Work instructions
The lines you return must be all those in the data that hold the string "simulates".

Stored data
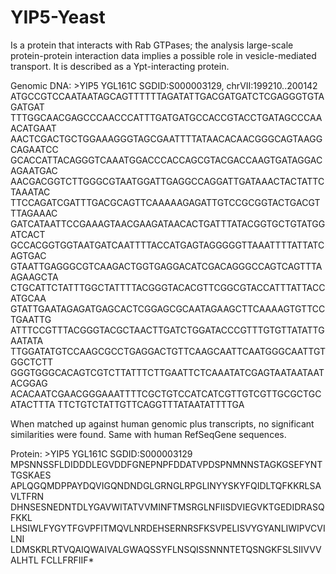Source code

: # YIP5-Yeast
Is a protein that interacts with Rab GTPases; the analysis large-scale protein-protein interaction data implies a possible role in vesicle-mediated transport. It is described as a Ypt-interacting protein.

Genomic DNA: >YIP5 YGL161C SGDID:S000003129, chrVII:199210..200142
ATGCCGTCCAATAATAGCAGTTTTTTAGATATTGACGATGATCTCGAGGGTGTAGATGAT
TTTGGCAACGAGCCCAACCCATTTGATGATGCCACCGTACCTGATAGCCCAAACATGAAT
AACTCGACTGCTGGAAAGGGTAGCGAATTTTATAACACAACGGGCAGTAAGGCAGAATCC
GCACCATTACAGGGTCAAATGGACCCACCAGCGTACGACCAAGTGATAGGACAGAATGAC
AACGACGGTCTTGGGCGTAATGGATTGAGGCCAGGATTGATAAACTACTATTCTAAATAC
TTCCAGATCGATTTGACGCAGTTCAAAAAGAGATTGTCCGCGGTACTGACGTTTAGAAAC
GATCATAATTCCGAAAGTAACGAAGATAACACTGATTTATACGGTGCTGTATGGATCACT
GCCACGGTGGTAATGATCAATTTTACCATGAGTAGGGGGTTAAATTTTATTATCAGTGAC
GTAATTGAGGGCGTCAAGACTGGTGAGGACATCGACAGGGCCAGTCAGTTTAAGAAGCTA
CTGCATTCTATTTGGCTATTTTACGGGTACACGTTCGGCGTACCATTTATTACCATGCAA
GTATTGAATAGAGATGAGCACTCGGAGCGCAATAGAAGCTTCAAAAGTGTTCCTGAATTG
ATTTCCGTTTACGGGTACGCTAACTTGATCTGGATACCCGTTTGTGTTATATTGAATATA
TTGGATATGTCCAAGCGCCTGAGGACTGTTCAAGCAATTCAATGGGCAATTGTGGCTCTT
GGGTGGGCACAGTCGTCTTATTTCTTGAATTCTCAAATATCGAGTAATAATAATACGGAG
ACACAATCGAACGGGAAATTTTCGCTGTCCATCATCGTTGTCGTTGCGCTGCATACTTTA
TTCTGTCTATTGTTCAGGTTTATAATATTTTGA

When matched up against human genomic plus transcripts, no significant similarities were found. Same with human RefSeqGene sequences.

Protein: >YIP5 YGL161C SGDID:S000003129
MPSNNSSFLDIDDDLEGVDDFGNEPNPFDDATVPDSPNMNNSTAGKGSEFYNTTGSKAES
APLQGQMDPPAYDQVIGQNDNDGLGRNGLRPGLINYYSKYFQIDLTQFKKRLSAVLTFRN
DHNSESNEDNTDLYGAVWITATVVMINFTMSRGLNFIISDVIEGVKTGEDIDRASQFKKL
LHSIWLFYGYTFGVPFITMQVLNRDEHSERNRSFKSVPELISVYGYANLIWIPVCVILNI
LDMSKRLRTVQAIQWAIVALGWAQSSYFLNSQISSNNNTETQSNGKFSLSIIVVVALHTL
FCLLFRFIIF*

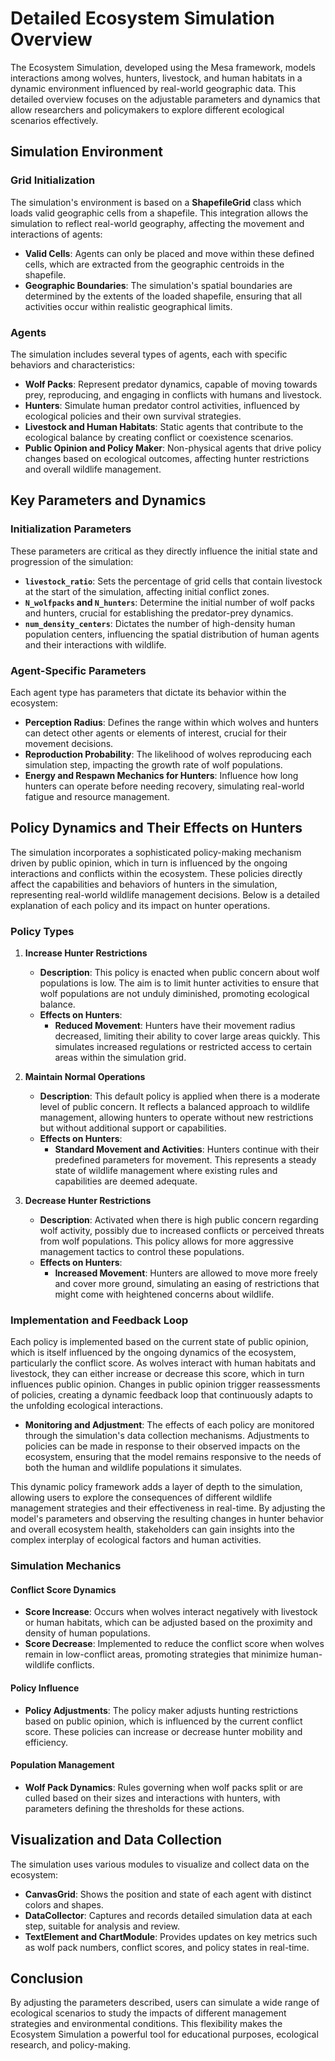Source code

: # Detailed Ecosystem Simulation Overview

The Ecosystem Simulation, developed using the Mesa framework, models interactions among wolves, hunters, livestock, and human habitats in a dynamic environment influenced by real-world geographic data. This detailed overview focuses on the adjustable parameters and dynamics that allow researchers and policymakers to explore different ecological scenarios effectively.

## Simulation Environment

### Grid Initialization
The simulation's environment is based on a **ShapefileGrid** class which loads valid geographic cells from a shapefile. This integration allows the simulation to reflect real-world geography, affecting the movement and interactions of agents:

- **Valid Cells**: Agents can only be placed and move within these defined cells, which are extracted from the geographic centroids in the shapefile.
- **Geographic Boundaries**: The simulation's spatial boundaries are determined by the extents of the loaded shapefile, ensuring that all activities occur within realistic geographical limits.

### Agents
The simulation includes several types of agents, each with specific behaviors and characteristics:

- **Wolf Packs**: Represent predator dynamics, capable of moving towards prey, reproducing, and engaging in conflicts with humans and livestock. 
- **Hunters**: Simulate human predator control activities, influenced by ecological policies and their own survival strategies.
- **Livestock and Human Habitats**: Static agents that contribute to the ecological balance by creating conflict or coexistence scenarios.
- **Public Opinion and Policy Maker**: Non-physical agents that drive policy changes based on ecological outcomes, affecting hunter restrictions and overall wildlife management.

## Key Parameters and Dynamics

### Initialization Parameters
These parameters are critical as they directly influence the initial state and progression of the simulation:

- **`livestock_ratio`**: Sets the percentage of grid cells that contain livestock at the start of the simulation, affecting initial conflict zones.
- **`N_wolfpacks` and `N_hunters`**: Determine the initial number of wolf packs and hunters, crucial for establishing the predator-prey dynamics.
- **`num_density_centers`**: Dictates the number of high-density human population centers, influencing the spatial distribution of human agents and their interactions with wildlife.

### Agent-Specific Parameters
Each agent type has parameters that dictate its behavior within the ecosystem:

- **Perception Radius**: Defines the range within which wolves and hunters can detect other agents or elements of interest, crucial for their movement decisions.
- **Reproduction Probability**: The likelihood of wolves reproducing each simulation step, impacting the growth rate of wolf populations.
- **Energy and Respawn Mechanics for Hunters**: Influence how long hunters can operate before needing recovery, simulating real-world fatigue and resource management.


## Policy Dynamics and Their Effects on Hunters

The simulation incorporates a sophisticated policy-making mechanism driven by public opinion, which in turn is influenced by the ongoing interactions and conflicts within the ecosystem. These policies directly affect the capabilities and behaviors of hunters in the simulation, representing real-world wildlife management decisions. Below is a detailed explanation of each policy and its impact on hunter operations.

### Policy Types

1. **Increase Hunter Restrictions**
   - **Description**: This policy is enacted when public concern about wolf populations is low. The aim is to limit hunter activities to ensure that wolf populations are not unduly diminished, promoting ecological balance.
   - **Effects on Hunters**:
     - **Reduced Movement**: Hunters have their movement radius decreased, limiting their ability to cover large areas quickly. This simulates increased regulations or restricted access to certain areas within the simulation grid.


2. **Maintain Normal Operations**
   - **Description**: This default policy is applied when there is a moderate level of public concern. It reflects a balanced approach to wildlife management, allowing hunters to operate without new restrictions but without additional support or capabilities.
   - **Effects on Hunters**:
     - **Standard Movement and Activities**: Hunters continue with their predefined parameters for movement. This represents a steady state of wildlife management where existing rules and capabilities are deemed adequate.

3. **Decrease Hunter Restrictions**
   - **Description**: Activated when there is high public concern regarding wolf activity, possibly due to increased conflicts or perceived threats from wolf populations. This policy allows for more aggressive management tactics to control these populations.
   - **Effects on Hunters**:
     - **Increased Movement**: Hunters are allowed to move more freely and cover more ground, simulating an easing of restrictions that might come with heightened concerns about wildlife.
    
### Implementation and Feedback Loop

Each policy is implemented based on the current state of public opinion, which is itself influenced by the ongoing dynamics of the ecosystem, particularly the conflict score. As wolves interact with human habitats and livestock, they can either increase or decrease this score, which in turn influences public opinion. Changes in public opinion trigger reassessments of policies, creating a dynamic feedback loop that continuously adapts to the unfolding ecological interactions.

- **Monitoring and Adjustment**: The effects of each policy are monitored through the simulation's data collection mechanisms. Adjustments to policies can be made in response to their observed impacts on the ecosystem, ensuring that the model remains responsive to the needs of both the human and wildlife populations it simulates.

This dynamic policy framework adds a layer of depth to the simulation, allowing users to explore the consequences of different wildlife management strategies and their effectiveness in real-time. By adjusting the model's parameters and observing the resulting changes in hunter behavior and overall ecosystem health, stakeholders can gain insights into the complex interplay of ecological factors and human activities.

### Simulation Mechanics

#### Conflict Score Dynamics
- **Score Increase**: Occurs when wolves interact negatively with livestock or human habitats, which can be adjusted based on the proximity and density of human populations.
- **Score Decrease**: Implemented to reduce the conflict score when wolves remain in low-conflict areas, promoting strategies that minimize human-wildlife conflicts.

#### Policy Influence
- **Policy Adjustments**: The policy maker adjusts hunting restrictions based on public opinion, which is influenced by the current conflict score. These policies can increase or decrease hunter mobility and efficiency.

#### Population Management
- **Wolf Pack Dynamics**: Rules governing when wolf packs split or are culled based on their sizes and interactions with hunters, with parameters defining the thresholds for these actions.

## Visualization and Data Collection
The simulation uses various modules to visualize and collect data on the ecosystem:

- **CanvasGrid**: Shows the position and state of each agent with distinct colors and shapes.
- **DataCollector**: Captures and records detailed simulation data at each step, suitable for analysis and review.
- **TextElement and ChartModule**: Provides updates on key metrics such as wolf pack numbers, conflict scores, and policy states in real-time.

## Conclusion

By adjusting the parameters described, users can simulate a wide range of ecological scenarios to study the impacts of different management strategies and environmental conditions. This flexibility makes the Ecosystem Simulation a powerful tool for educational purposes, ecological research, and policy-making.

Answer to the exercise
     - **Reduced Movement**: Hunters have their movement radius decreased, limiting their ability to cover large areas quickly. This simulates increased regulations or restricted access to certain areas within the simulation grid.
- **Monitoring and Adjustment**: The effects of each policy are monitored through the simulation's data collection mechanisms. Adjustments to policies can be made in response to their observed impacts on the ecosystem, ensuring that the model remains responsive to the needs of both the human and wildlife populations it simulates.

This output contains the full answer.